> Work order
Copy out each line of the data holding "discussion".

=== Source material ===

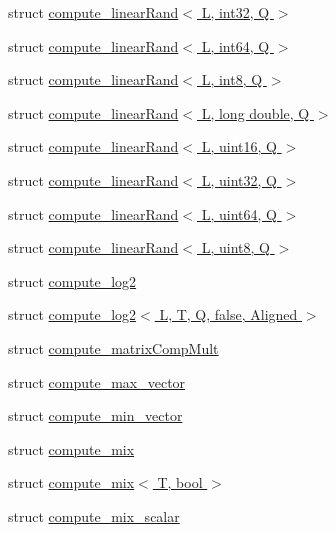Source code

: \begin{DoxyCompactItemize}
\item 
struct \hyperlink{structglm_1_1detail_1_1compute__linear_rand_3_01_l_00_01int32_00_01_q_01_4}{compute\+\_\+linear\+Rand$<$ L, int32, Q $>$}
\item 
struct \hyperlink{structglm_1_1detail_1_1compute__linear_rand_3_01_l_00_01int64_00_01_q_01_4}{compute\+\_\+linear\+Rand$<$ L, int64, Q $>$}
\item 
struct \hyperlink{structglm_1_1detail_1_1compute__linear_rand_3_01_l_00_01int8_00_01_q_01_4}{compute\+\_\+linear\+Rand$<$ L, int8, Q $>$}
\item 
struct \hyperlink{structglm_1_1detail_1_1compute__linear_rand_3_01_l_00_01long_01double_00_01_q_01_4}{compute\+\_\+linear\+Rand$<$ L, long double, Q $>$}
\item 
struct \hyperlink{structglm_1_1detail_1_1compute__linear_rand_3_01_l_00_01uint16_00_01_q_01_4}{compute\+\_\+linear\+Rand$<$ L, uint16, Q $>$}
\item 
struct \hyperlink{structglm_1_1detail_1_1compute__linear_rand_3_01_l_00_01uint32_00_01_q_01_4}{compute\+\_\+linear\+Rand$<$ L, uint32, Q $>$}
\item 
struct \hyperlink{structglm_1_1detail_1_1compute__linear_rand_3_01_l_00_01uint64_00_01_q_01_4}{compute\+\_\+linear\+Rand$<$ L, uint64, Q $>$}
\item 
struct \hyperlink{structglm_1_1detail_1_1compute__linear_rand_3_01_l_00_01uint8_00_01_q_01_4}{compute\+\_\+linear\+Rand$<$ L, uint8, Q $>$}
\item 
struct \hyperlink{structglm_1_1detail_1_1compute__log2}{compute\+\_\+log2}
\item 
struct \hyperlink{structglm_1_1detail_1_1compute__log2_3_01_l_00_01_t_00_01_q_00_01false_00_01_aligned_01_4}{compute\+\_\+log2$<$ L, T, Q, false, Aligned $>$}
\item 
struct \hyperlink{structglm_1_1detail_1_1compute__matrix_comp_mult}{compute\+\_\+matrix\+Comp\+Mult}
\item 
struct \hyperlink{structglm_1_1detail_1_1compute__max__vector}{compute\+\_\+max\+\_\+vector}
\item 
struct \hyperlink{structglm_1_1detail_1_1compute__min__vector}{compute\+\_\+min\+\_\+vector}
\item 
struct \hyperlink{structglm_1_1detail_1_1compute__mix}{compute\+\_\+mix}
\item 
struct \hyperlink{structglm_1_1detail_1_1compute__mix_3_01_t_00_01bool_01_4}{compute\+\_\+mix$<$ T, bool $>$}
\item 
struct \hyperlink{structglm_1_1detail_1_1compute__mix__scalar}{compute\+\_\+mix\+\_\+scalar}

\end{DoxyCompactItemize}
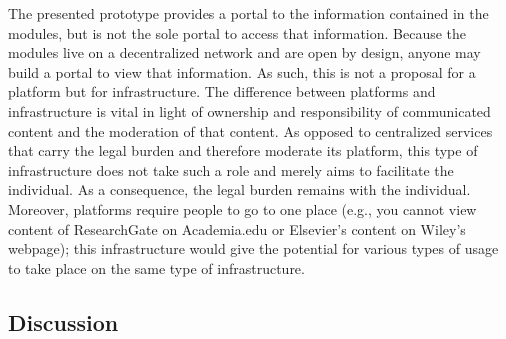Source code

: \documentclass[a4paper]{article}
\begin{document}
The presented prototype provides a portal to the information contained
in the modules, but is not the sole portal to access that information.
Because the modules live on a decentralized network and are open by
design, anyone may build a portal to view that information. As such,
this is not a proposal for a platform but for infrastructure. The
difference between platforms and infrastructure is vital in light of
ownership and responsibility of communicated content and the moderation
of that content. As opposed to centralized services that carry the legal
burden and therefore moderate its platform, this type of infrastructure
does not take such a role and merely aims to facilitate the individual.
As a consequence, the legal burden remains with the individual.
Moreover, platforms require people to go to one place (e.g., you cannot
view content of ResearchGate on Academia.edu or Elsevier's content on
Wiley's webpage); this infrastructure would give the potential for
various types of usage to take place on the same type of infrastructure.

\hypertarget{discussion}{%
\subsection{Discussion}\label{discussion}}
\end{document}

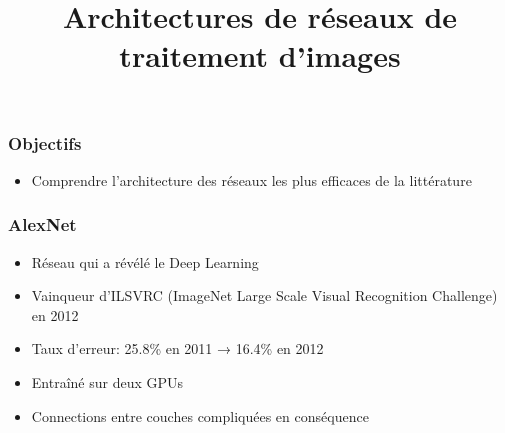 \documentclass{formation}
\title{Architectures de réseaux de traitement d'images}
\begin{document}
\maketitle

\begin{frame}
  \frametitle{Objectifs}
  \begin{itemize}
  \item Comprendre l'architecture des réseaux les plus efficaces de la
    littérature
  \end{itemize}
\end{frame}

\begin{frame}
  \frametitle{AlexNet}
  \begin{itemize}
  \item Réseau qui a révélé le Deep Learning~\cite{Krizhevsky2012}
  \item Vainqueur d'ILSVRC (ImageNet Large Scale Visual Recognition
    Challenge) en 2012
  \item Taux d'erreur: 25.8\% en 2011 → 16.4\% en 2012
  \item Entraîné sur deux GPUs
  \item Connections entre couches compliquées en conséquence
  \end{itemize}
\end{frame}
\end{document}

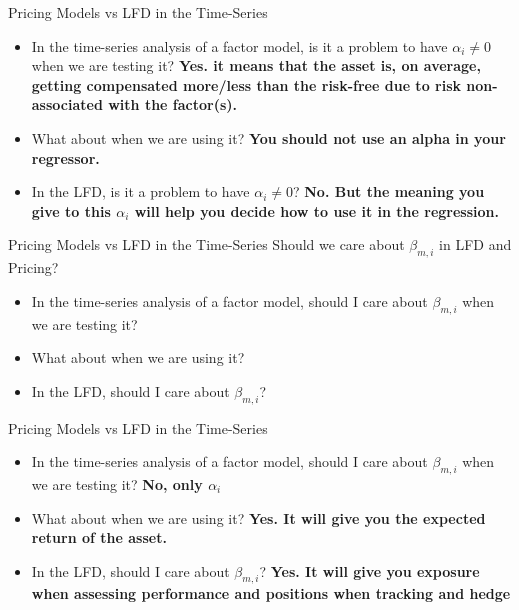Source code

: \documentclass{beamer}
\begin{document}
\begin{frame}{Pricing Models vs LFD in the Time-Series}
    \begin{itemize}
        \item In the time-series analysis of a factor model, is it a problem to have $\alpha_i \neq 0$ when we are testing it? \textbf{Yes. it means that the asset is, on average, getting compensated more/less than the risk-free due to risk non-associated with the factor(s).}
        \item What about when we are using it? \textbf{You should not use an alpha in your regressor.}
        \item In the LFD, is it a problem to have $\alpha_i \neq 0$? \textbf{No. But the meaning you give to this $\alpha_i$ will help you decide how to use it in the regression.}
    \end{itemize}
\end{frame}

\begin{frame}{Pricing Models vs LFD in the Time-Series}
    Should we care about $\beta_{m, i}$ in LFD and Pricing?
    \begin{itemize}
        \item In the time-series analysis of a factor model, should I care about $\beta_{m, i}$ when we are testing it?
        \item What about when we are using it?
        \item In the LFD, should I care about $\beta_{m, i}$?
    \end{itemize}
\end{frame}

\begin{frame}{Pricing Models vs LFD in the Time-Series}
    \begin{itemize}
        \item In the time-series analysis of a factor model, should I care about $\beta_{m, i}$ when we are testing it? \textbf{No, only $\alpha_i$}
        \item What about when we are using it? \textbf{Yes. It will give you the expected return of the asset.}
        \item In the LFD, should I care about $\beta_{m, i}$? \textbf{Yes. It will give you exposure when assessing performance and positions when tracking and hedge}
    \end{itemize}
\end{frame}
\end{document}
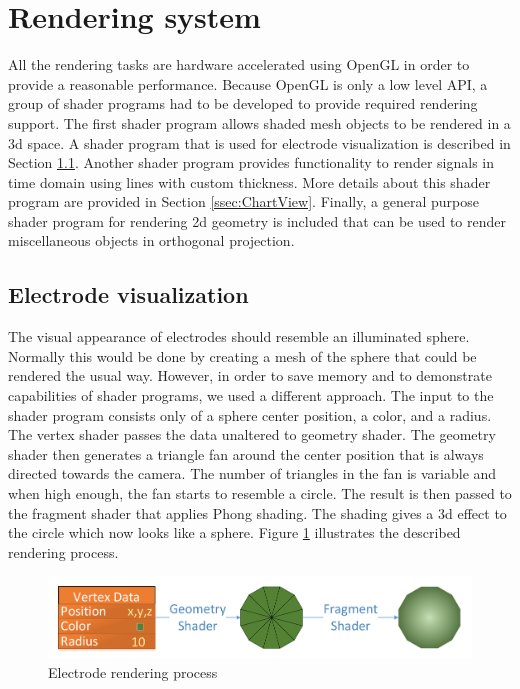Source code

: \section{Rendering system}
\label{sec:implRendering}
All the rendering tasks are hardware accelerated using OpenGL in order to provide a reasonable performance. Because OpenGL is only a low level API, a group of shader programs had to be developed to provide required rendering support. The first shader program allows shaded mesh objects to be rendered in a \gls{3d} space. A shader program that is used for electrode visualization is described in Section \ref{ssec:implElVis}. Another shader program provides functionality to render signals in time domain using lines with custom thickness. More details about this shader program are provided in Section \ref{ssec:ChartView}. Finally, a general purpose shader program for rendering \gls{2d} geometry is included that can be used to render miscellaneous objects in orthogonal projection.  

\subsection{Electrode visualization}
\label{ssec:implElVis}
The visual appearance of electrodes should resemble an illuminated sphere. Normally this would be done by creating a mesh of the sphere that could be rendered the usual way. However, in order to save memory and to demonstrate capabilities of shader programs, we used a different approach. The input to the shader program consists only of a sphere center position, a color, and a radius. The vertex shader passes the data unaltered to geometry shader. The geometry shader then generates a triangle fan around the center position that is always directed towards the camera. The number of triangles in the fan is variable and when high enough, the fan starts to resemble a circle. The result is then passed to the fragment shader that applies Phong shading. The shading gives a \gls{3d} effect to the circle which now looks like a sphere. Figure \ref{fig:ElRender} illustrates the described rendering process.

\begin{figure}[htb]
	\centering
	\includegraphics[width=1\linewidth]{fig/ElRender.pdf}
	\caption{Electrode rendering process}
	\label{fig:ElRender}
\end{figure}

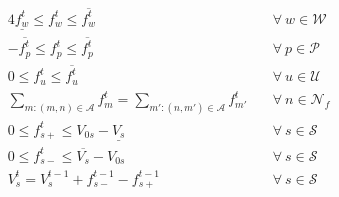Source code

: \begin{alignat}{4}
    \underline{f_{w}^t} \leq f_{w}^t \leq \overline{f_{w}^t} &\quad \forall \ w \in \mathcal{W} \label{eq:well_limits} \\
    -\overline{f_{p}^t} \leq f_{p}^t \leq \overline{f_{p}^t} &\quad \forall \ p \in \mathcal{P} \label{eq:pipe_limits} \\
    0 \leq f_{u}^{t} \leq \overline{f_{u}^{t}} &\quad \forall \ u \in \mathcal{U} \label{eq:dem_limit_gas} \\
    \sum_{m:(m,n)\in\mathcal{A}}{f_{m}^t} = \sum_{m':(n,m')\in\mathcal{A}}{f_{m'}^t} &\quad \forall \ n \in \mathcal{N}_f \label{eq:gas_balance} \\
    0 \leq f_{s+}^t \leq V_{0s} - \underline{V_s} &\quad \forall \ s \in \mathcal{S} \label{eq:sto_limit1} \\ 
    0 \leq f_{s-}^t \leq \overline{V_s} - V_{0s} &\quad \forall \ s \in \mathcal{S} \label{eq:sto_limit2} \\ 
    V_{s}^t = V_{s}^{t-1} + f_{s-}^{t-1} - f_{s+}^{t-1} &\quad \forall \ s \in \mathcal{S} \label{eq:sto_time}\\
\end{alignat}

===

> Answer section
\hypertarget{discussion}{%
\subsection{Discussion}\label{discussion}}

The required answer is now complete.